▶ _PROMPT_:
Which lines in the entries below contain the string "first"? Show each of them in full.

▶ _RECORDS PROVIDED_:

○ ○ ○ ○

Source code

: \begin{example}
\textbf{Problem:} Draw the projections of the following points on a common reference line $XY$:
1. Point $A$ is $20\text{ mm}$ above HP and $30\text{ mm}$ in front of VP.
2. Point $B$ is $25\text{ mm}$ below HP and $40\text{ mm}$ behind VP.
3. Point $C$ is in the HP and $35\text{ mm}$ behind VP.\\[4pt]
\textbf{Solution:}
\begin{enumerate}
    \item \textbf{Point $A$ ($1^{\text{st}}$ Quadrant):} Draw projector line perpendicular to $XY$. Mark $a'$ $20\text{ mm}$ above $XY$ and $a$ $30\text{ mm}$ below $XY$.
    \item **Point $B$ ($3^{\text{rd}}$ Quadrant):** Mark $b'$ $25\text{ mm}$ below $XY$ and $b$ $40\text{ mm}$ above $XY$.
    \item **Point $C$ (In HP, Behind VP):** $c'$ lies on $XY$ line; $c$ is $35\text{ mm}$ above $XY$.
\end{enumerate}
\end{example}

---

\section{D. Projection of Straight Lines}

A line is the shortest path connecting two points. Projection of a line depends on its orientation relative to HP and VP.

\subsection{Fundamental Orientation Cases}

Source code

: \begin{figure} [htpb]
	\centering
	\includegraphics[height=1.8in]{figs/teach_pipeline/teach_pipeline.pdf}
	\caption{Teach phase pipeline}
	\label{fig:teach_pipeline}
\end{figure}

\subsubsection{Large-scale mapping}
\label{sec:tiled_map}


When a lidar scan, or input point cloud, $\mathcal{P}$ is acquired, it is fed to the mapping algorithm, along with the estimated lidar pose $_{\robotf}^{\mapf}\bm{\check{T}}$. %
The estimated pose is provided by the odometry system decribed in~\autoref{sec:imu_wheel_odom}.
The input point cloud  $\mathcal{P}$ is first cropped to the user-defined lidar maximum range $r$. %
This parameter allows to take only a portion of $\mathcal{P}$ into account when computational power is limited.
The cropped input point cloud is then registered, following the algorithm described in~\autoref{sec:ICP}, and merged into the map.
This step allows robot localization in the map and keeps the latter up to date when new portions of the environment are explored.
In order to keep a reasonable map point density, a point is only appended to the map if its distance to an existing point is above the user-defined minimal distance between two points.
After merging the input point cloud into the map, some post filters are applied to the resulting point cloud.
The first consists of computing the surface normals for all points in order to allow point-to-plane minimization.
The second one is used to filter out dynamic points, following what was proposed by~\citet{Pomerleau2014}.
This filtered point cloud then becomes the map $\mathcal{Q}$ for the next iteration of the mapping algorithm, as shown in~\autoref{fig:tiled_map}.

○ ○ ○ ○

▶ _RESPONSE_:
The input point cloud  $\mathcal{P}$ is first cropped to the user-defined lidar maximum range $r$. %
The first consists of computing the surface normals for all points in order to allow point-to-plane minimization.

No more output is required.